Au Parlement européen, le lobbying des banques allemandes « porte ses fruits »

Les convictions de Sylvie Goulard en matière de régulation financière se rapprochent dangereusement de celles du lobby bancaire allemand. Au point qu’il est parfois impossible de les distinguer.

Selon les informations de Marianne, l’ancienne eurodéputée (actuellement commissaire européenne au Marché intérieur) a présenté deux amendements dans le cadre du débat au Parlement européen sur la réforme des règles de la finance, en septembre 2016. Or, « la teneur et la justification » desdits amendements « reprennent mot pour mot, pour leur majeure partie, un argumentaire de la Deutsche Kreditwirtschaft, qui représente les intérêts du secteur bancaire allemand », révèle l’hebdomadaire.
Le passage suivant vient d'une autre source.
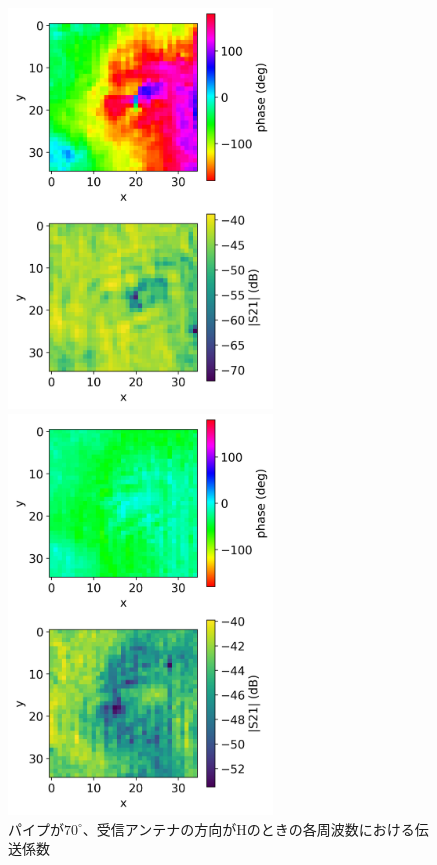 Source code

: \documentclass[11pt,a4paper,uplatex]{ujarticle}
\begin{document}
\begin{figure}[tbp]
    \begin{minipage}[b]{0.495\textwidth}
      \centering
      \includegraphics[keepaspectratio, width=70mm]{Images/python/rowdata/130.png}
    \end{minipage}
    \begin{minipage}[b]{0.495\textwidth}
      \centering
      \includegraphics[keepaspectratio, width=70mm]{Images/python/rowdata/180.png}
    \end{minipage}
    \caption{パイプが$70^{\circ}$、受信アンテナの方向がHのときの各周波数における伝送係数}
  \end{figure}
\end{document}
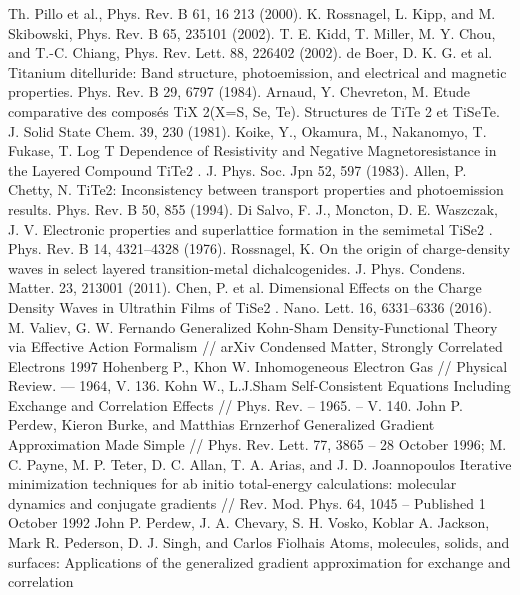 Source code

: \begin{thebibliography}{3}
Th. Pillo et al., Phys. Rev. B 61, 16 213 (2000).
K. Rossnagel, L. Kipp, and M. Skibowski, Phys. Rev. B 65, 235101 (2002).
 T. E. Kidd, T. Miller, M. Y. Chou, and T.-C. Chiang, Phys. Rev. Lett. 88, 226402 (2002).
de Boer, D. K. G. et al. Titanium ditelluride: Band structure, photoemission, and electrical and magnetic properties. Phys. Rev. B 29, 6797 (1984).
 Arnaud, Y. Chevreton, M. Etude comparative des composés TiX 2(X=S, Se, Te). Structures de TiTe 2 et TiSeTe. J. Solid State Chem. 39, 230 (1981).
 Koike, Y., Okamura, M., Nakanomyo, T. Fukase, T. Log T Dependence of Resistivity and Negative Magnetoresistance in the Layered Compound TiTe2 . J. Phys. Soc. Jpn 52, 597 (1983).
Allen, P. Chetty, N. TiTe2: Inconsistency between transport properties and photoemission results. Phys. Rev. B 50, 855 (1994).
Di Salvo, F. J., Moncton, D. E. Waszczak, J. V. Electronic properties and superlattice formation in the semimetal TiSe2 . Phys. Rev. B 14, 4321–4328 (1976).
Rossnagel, K. On the origin of charge-density waves in select layered transition-metal dichalcogenides. J. Phys. Condens. Matter. 23, 213001 (2011).
Chen, P. et al. Dimensional Effects on the Charge Density Waves in Ultrathin Films of TiSe2 . Nano. Lett. 16, 6331–6336 (2016).
 M. Valiev, G. W. Fernando Generalized Kohn-Sham Density-Functional Theory via Effective Action Formalism // arXiv Condensed Matter, Strongly Correlated Electrons 1997 
Hohenberg P., Khon W.  Inhomogeneous Electron Gas // Physical Review. --- 1964, V. 136.
Kohn W., L.J.Sham Self-Consistent Equations Including Exchange and Correlation Effects // Phys. Rev. – 1965. – V. 140.
John P. Perdew, Kieron Burke, and Matthias Ernzerhof Generalized Gradient Approximation Made Simple // Phys. Rev. Lett. 77, 3865 – 28 October 1996;
M. C. Payne, M. P. Teter, D. C. Allan, T. A. Arias, and J. D. Joannopoulos Iterative minimization techniques for ab initio total-energy calculations: molecular dynamics and conjugate gradients // Rev. Mod. Phys. 64, 1045 – Published 1 October 1992
John P. Perdew, J. A. Chevary, S. H. Vosko, Koblar A. Jackson, Mark R. Pederson, D. J. Singh, and Carlos Fiolhais Atoms, molecules, solids, and surfaces: Applications of the generalized gradient approximation for exchange and correlation

\end{thebibliography}
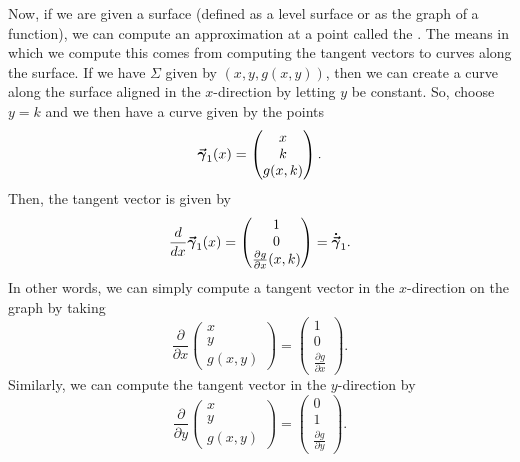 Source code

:                                         Now, if we are given a surface (defined as a level surface or as the graph of a function), we can compute an approximation at a point called the . The means in which we compute this comes from computing the tangent vectors to curves along the surface.  If we have $\Sigma$ given by $(x,y,g(x,y))$, then we can create a curve along the surface aligned in the $x$-direction by letting $y$ be constant.  So, choose $y=k$ and we then have a curve given by the points
                                        \[
                                        \boldsymbol{\vec{\gamma}}_1(x) = \begin{pmatrix} x \\ k \\ g(x,k) \end{pmatrix}.
                                        \]
                                        Then, the tangent vector is given by
                                        \[
                                        \frac{d}{dx} \boldsymbol{\vec{\gamma}}_1(x) = \begin{pmatrix} 1 \\ 0 \\ \frac{\partial g}{\partial x} (x,k) \end{pmatrix} = \boldsymbol{\dot{\vec{\gamma}}}_1.
                                        \]
                                        In other words, we can simply compute a tangent vector in the $x$-direction on the graph by taking
                                        \[
                                        \frac{\partial}{\partial x} \begin{pmatrix} x \\ y \\ g(x,y) \end{pmatrix} = \begin{pmatrix} 1 \\ 0 \\ \frac{\partial g}{\partial x} \end{pmatrix}.
                                        \]
                                        Similarly, we can compute the tangent vector in the $y$-direction by
                                        \[
                                        \frac{\partial}{\partial y} \begin{pmatrix} x \\ y \\ g(x,y) \end{pmatrix} = \begin{pmatrix} 0 \\ 1 \\ \frac{\partial g}{\partial y} \end{pmatrix}.
                                        \]
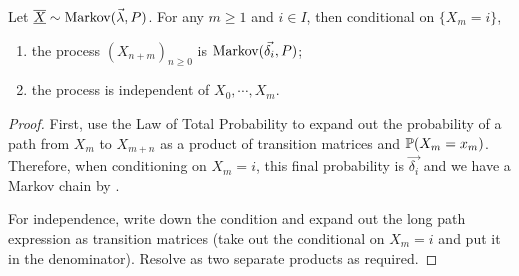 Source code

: \documentclass[../Main.tex]{subfiles}
\begin{document}
\begin{theorem}
    Let $\chain{X} \sim \Mkv{\vec{\lambda}}{P}$. For any $m \geq 1$ and $i \in I$, then conditional on $\{X_m = i\}$,
    \begin{enumerate}
        \item the process $(X_{n+m})_{n \geq 0}$ is $\Mkv{\vec{\delta_i}}{P}$;
        \item the process is independent of $X_0, \cdots, X_m$.
    \end{enumerate}
    \label{thmWeakMarkov}
\end{theorem}
\begin{proof}
    First, use the Law of Total Probability to expand out the probability of a path from $X_m$ to $X_{m+n}$ as a product of transition matrices and $\P(X_m = x_m)$. Therefore, when conditioning on $X_m = i$, this final probability is $\vec{\delta_i}$ and we have a Markov chain by .

    For independence, write down the condition and expand out the long path expression as transition matrices (take out the conditional on $X_m = i$ and put it in the denominator). Resolve as two separate products as required.
\end{proof}
\end{document}

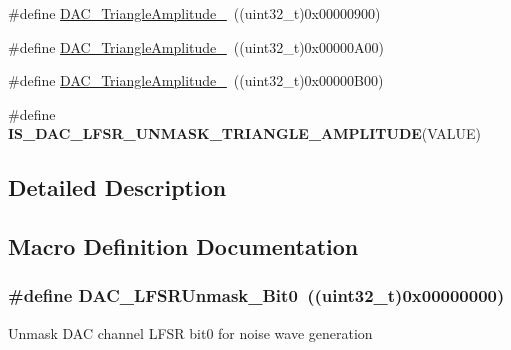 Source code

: \begin{DoxyCompactItemize}
\item 
\#define \hyperlink{group___d_a_c__lfsrunmask__triangleamplitude_ga7d573b0cebb1b939bd83367effb93d89}{D\+A\+C\+\_\+\+Triangle\+Amplitude\+\_}~((uint32\+\_\+t)0x00000900)
\item 
\#define \hyperlink{group___d_a_c__lfsrunmask__triangleamplitude_gad33d28d7fcc09d84500ea9b6e6c5feed}{D\+A\+C\+\_\+\+Triangle\+Amplitude\+\_}~((uint32\+\_\+t)0x00000\+A00)
\item 
\#define \hyperlink{group___d_a_c__lfsrunmask__triangleamplitude_ga3ce69f5a63a2464dc4b5f73cb6fe72f5}{D\+A\+C\+\_\+\+Triangle\+Amplitude\+\_}~((uint32\+\_\+t)0x00000\+B00)
\item 
\#define {\bfseries I\+S\+\_\+\+D\+A\+C\+\_\+\+L\+F\+S\+R\+\_\+\+U\+N\+M\+A\+S\+K\+\_\+\+T\+R\+I\+A\+N\+G\+L\+E\+\_\+\+A\+M\+P\+L\+I\+T\+U\+DE}(V\+A\+L\+UE)
\end{DoxyCompactItemize}


\subsection{Detailed Description}


\subsection{Macro Definition Documentation}
\subsubsection[{\texorpdfstring{D\+A\+C\+\_\+\+L\+F\+S\+R\+Unmask\+\_\+\+Bit0}{DAC_LFSRUnmask_Bit0}}]{\setlength{\rightskip}{0pt plus 5cm}\#define D\+A\+C\+\_\+\+L\+F\+S\+R\+Unmask\+\_\+\+Bit0~((uint32\+\_\+t)0x00000000)}\hypertarget{group___d_a_c__lfsrunmask__triangleamplitude_ga60794fd5092a332cfa82e1cee13945fc}{}\label{group___d_a_c__lfsrunmask__triangleamplitude_ga60794fd5092a332cfa82e1cee13945fc}
Unmask D\+AC channel L\+F\+SR bit0 for noise wave generation 
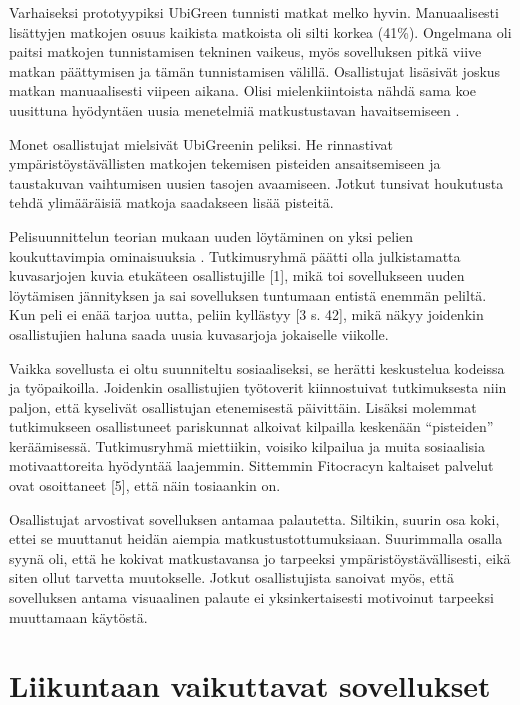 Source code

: \documentclass[finnish]{tktltiki2}
\theoremstyle{definition}
\theoremstyle{remark}
\begin{document}
Varhaiseksi prototyypiksi UbiGreen tunnisti matkat melko hyvin. Manuaalisesti lisättyjen matkojen osuus kaikista matkoista oli silti korkea (41\%).
Ongelmana oli paitsi matkojen tunnistamisen tekninen vaikeus, myös sovelluksen pitkä viive matkan päättymisen ja tämän tunnistamisen välillä.
Osallistujat lisäsivät joskus matkan manuaalisesti viipeen aikana.
Olisi mielenkiintoista nähdä sama koe uusittuna hyödyntäen uusia menetelmiä matkustustavan havaitsemiseen \cite{hemminki}.

Monet osallistujat mielsivät UbiGreenin peliksi. He rinnastivat ympäristöystävällisten matkojen tekemisen pisteiden ansaitsemiseen ja taustakuvan vaihtumisen uusien tasojen avaamiseen. Jotkut tunsivat houkutusta tehdä ylimääräisiä matkoja saadakseen lisää pisteitä. 

Pelisuunnittelun teorian mukaan uuden löytäminen on yksi pelien koukuttavimpia ominaisuuksia \cite[s.~90]{theoryoffun}\cite[s.~109]{gamedesign}. Tutkimusryhmä päätti olla julkistamatta kuvasarjojen kuvia etukäteen osallistujille [1], mikä toi sovellukseen uuden löytämisen jännityksen ja sai sovelluksen tuntumaan entistä enemmän peliltä. Kun peli ei enää tarjoa uutta, peliin kyllästyy [3 s. 42], mikä näkyy joidenkin osallistujien haluna saada uusia kuvasarjoja jokaiselle viikolle.

Vaikka sovellusta ei oltu suunniteltu sosiaaliseksi, se herätti keskustelua kodeissa ja työpaikoilla. Joidenkin osallistujien työtoverit kiinnostuivat tutkimuksesta niin paljon, että kyselivät osallistujan etenemisestä päivittäin. Lisäksi molemmat tutkimukseen osallistuneet pariskunnat alkoivat kilpailla keskenään “pisteiden” keräämisessä. Tutkimusryhmä miettiikin, voisiko kilpailua ja muita sosiaalisia motivaattoreita hyödyntää laajemmin. Sittemmin Fitocracyn kaltaiset palvelut ovat osoittaneet [5], että näin tosiaankin on.

Osallistujat arvostivat sovelluksen antamaa palautetta. Siltikin, suurin osa koki, ettei se muuttanut heidän aiempia matkustustottumuksiaan. Suurimmalla osalla syynä oli, että he kokivat matkustavansa jo tarpeeksi ympäristöystävällisesti, eikä siten ollut tarvetta muutokselle. Jotkut osallistujista sanoivat myös, että sovelluksen antama visuaalinen palaute ei yksinkertaisesti motivoinut tarpeeksi muuttamaan käytöstä.

\section{Liikuntaan vaikuttavat sovellukset}
\end{document}
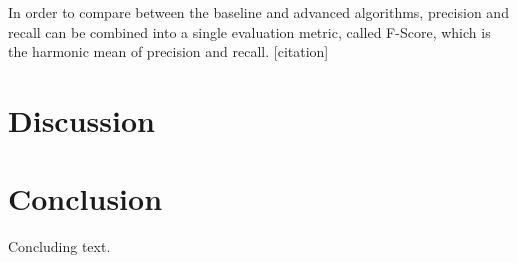 \documentclass[11pt]{article}
\begin{document}
In order to compare between the baseline and advanced algorithms, precision and recall can be combined into a single evaluation metric, called F-Score, which is the harmonic mean of precision and recall. [citation]

\section{Discussion}


\section{Conclusion}

Concluding text.



\end{document}

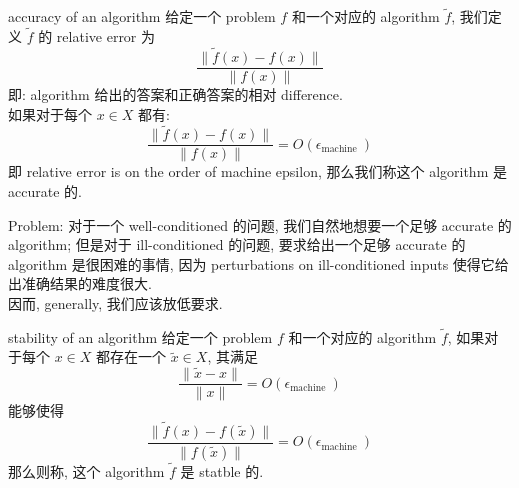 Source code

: \begin{definition}{accuracy of an algorithm}
给定一个 problem $f$ 和一个对应的 algorithm $\tilde{f}$, 我们定义 $\tilde{f}$ 的 relative error 为$$
\frac{\|\tilde{f}(x)-f(x)\|}{\|f(x)\|}
$$
  即: algorithm 给出的答案和正确答案的相对 difference.\\
如果对于每个 $x\in X$ 都有: $$
\frac{\|\tilde{f}(x)-f(x)\|}{\|f(x)\|}=O\left(\epsilon_{\text {machine }}\right)
$$
即 relative error is on the order of machine epsilon, 那么我们称这个 algorithm 是 accurate 的.
\end{definition}
Problem: 对于一个 well-conditioned 的问题, 我们自然地想要一个足够 accurate 的 algorithm; 但是对于 ill-conditioned 的问题, 要求给出一个足够 accurate 的 algorithm 是很困难的事情, 因为 perturbations on ill-conditioned inputs 使得它给出准确结果的难度很大.\\
因而, generally, 我们应该放低要求.
\begin{definition}{stability of an algorithm}
    给定一个 problem $f$ 和一个对应的 algorithm $\tilde{f}$, 如果对于每个 $x \in X$ 都存在一个 $\tilde{x} \in X$, 其满足$$
\frac{\|\tilde{x}-x\|}{\|x\|}=O\left(\epsilon_{\text {machine }}\right)
$$能够使得  $$
\frac{\|\tilde{f}(x)-f(\tilde{x})\|}{\|f(\tilde{x})\|}=O\left(\epsilon_{\text {machine }}\right)
$$那么则称, 这个 algorithm $\tilde{f}$ 是 statble 的.
\end{definition}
Il s’agit des amendements 86 et 92, cosignés par le député allemand Michael Theurer (Parti libéral-démocrate, FDP) et le Tchèque Petr Jezek (Alliance des démocrates et des libéraux pour l’Europe, ADLE).

Le premier amendement, qui vise à assouplir le mode de calcul du risque d’une position de titrisation, reprend « au mot près » les arguments avancés par le lobby allemand dans un document publié le 25 novembre 2015. En effet, un an avant la discussion sur la réforme des règles de la finance, l’organisation allemande critiquait déjà le mode calcul retenu par la Commission européenne, qui risquait « d’exclure » de « nombreuses PME » de « l’accès à la titrisation ». Pour l’organisation allemande, cela « augmenterait le coût de financement » de ces « acteurs de l’économie réelle » et « réduirait leur solvabilité ».

Pas moins de six phrases, sur les onze qui composaient la justification de l’amendement présenté par les eurodéputés en 2016, étaient « des copier-coller exacts » du document allemand. Les cinq phrases restantes, qui illustraient la position des parlementaires, ne faisaient quant à elles qu’abonder dans le sens de la Deutsche Kreditwirtschaft.

 

« Rien d’inhabituel au Parlement européen »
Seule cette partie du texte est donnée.